> ASSIGNED TASK: Go to the line in the entries below that holds "#### Description" and repeat exactly from there through the line that holds "#### Environment variables", inclusive.
*** INPUT DATA ***
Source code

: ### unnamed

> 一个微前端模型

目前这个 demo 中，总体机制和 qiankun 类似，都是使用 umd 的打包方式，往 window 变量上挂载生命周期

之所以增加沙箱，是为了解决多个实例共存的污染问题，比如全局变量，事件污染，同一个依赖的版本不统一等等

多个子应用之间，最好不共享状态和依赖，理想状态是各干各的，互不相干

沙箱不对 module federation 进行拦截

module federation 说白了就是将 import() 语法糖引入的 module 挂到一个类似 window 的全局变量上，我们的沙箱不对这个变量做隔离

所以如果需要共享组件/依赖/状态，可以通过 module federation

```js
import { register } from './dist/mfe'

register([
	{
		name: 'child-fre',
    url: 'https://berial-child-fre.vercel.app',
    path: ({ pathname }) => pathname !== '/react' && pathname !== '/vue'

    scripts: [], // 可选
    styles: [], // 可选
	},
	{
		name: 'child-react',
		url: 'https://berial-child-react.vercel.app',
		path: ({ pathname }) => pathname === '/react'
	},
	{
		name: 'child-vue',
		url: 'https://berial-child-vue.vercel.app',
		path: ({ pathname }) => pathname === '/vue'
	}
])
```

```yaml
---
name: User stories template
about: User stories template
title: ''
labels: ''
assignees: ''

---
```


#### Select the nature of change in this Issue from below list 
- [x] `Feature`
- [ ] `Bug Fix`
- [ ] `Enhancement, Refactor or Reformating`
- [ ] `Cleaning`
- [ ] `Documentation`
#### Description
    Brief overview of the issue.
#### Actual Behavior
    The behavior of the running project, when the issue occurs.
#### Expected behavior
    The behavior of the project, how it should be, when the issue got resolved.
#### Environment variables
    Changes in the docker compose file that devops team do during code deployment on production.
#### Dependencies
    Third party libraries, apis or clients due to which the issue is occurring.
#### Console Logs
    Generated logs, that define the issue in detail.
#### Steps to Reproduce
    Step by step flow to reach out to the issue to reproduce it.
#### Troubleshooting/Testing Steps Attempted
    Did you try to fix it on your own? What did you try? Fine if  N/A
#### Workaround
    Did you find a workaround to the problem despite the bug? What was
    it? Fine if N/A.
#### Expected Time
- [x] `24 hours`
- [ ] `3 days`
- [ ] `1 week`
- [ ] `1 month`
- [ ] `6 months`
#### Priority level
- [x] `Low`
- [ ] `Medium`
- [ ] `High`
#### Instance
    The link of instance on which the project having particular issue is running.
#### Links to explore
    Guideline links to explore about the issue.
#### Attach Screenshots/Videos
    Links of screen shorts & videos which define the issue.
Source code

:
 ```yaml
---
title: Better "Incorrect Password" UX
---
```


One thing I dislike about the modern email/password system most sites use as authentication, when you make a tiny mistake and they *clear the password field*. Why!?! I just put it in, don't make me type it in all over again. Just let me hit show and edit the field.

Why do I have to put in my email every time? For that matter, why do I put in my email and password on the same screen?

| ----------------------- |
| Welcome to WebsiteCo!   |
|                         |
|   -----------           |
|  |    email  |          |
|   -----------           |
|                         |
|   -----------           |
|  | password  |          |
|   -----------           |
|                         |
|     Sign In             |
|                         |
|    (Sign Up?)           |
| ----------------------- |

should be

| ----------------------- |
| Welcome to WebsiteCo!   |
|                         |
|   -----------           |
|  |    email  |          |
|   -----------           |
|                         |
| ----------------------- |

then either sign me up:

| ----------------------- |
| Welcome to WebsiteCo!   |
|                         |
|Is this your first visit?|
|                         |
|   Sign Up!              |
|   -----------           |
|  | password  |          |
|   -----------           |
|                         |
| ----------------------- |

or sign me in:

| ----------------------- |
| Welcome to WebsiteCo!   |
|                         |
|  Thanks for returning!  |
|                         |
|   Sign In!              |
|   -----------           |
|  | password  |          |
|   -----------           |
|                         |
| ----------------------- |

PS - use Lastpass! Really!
*** End of INPUT DATA ***
> RESULT FOR THIS EXERCISE:
#### Description
    Brief overview of the issue.
#### Actual Behavior
    The behavior of the running project, when the issue occurs.
#### Expected behavior
    The behavior of the project, how it should be, when the issue got resolved.
#### Environment variables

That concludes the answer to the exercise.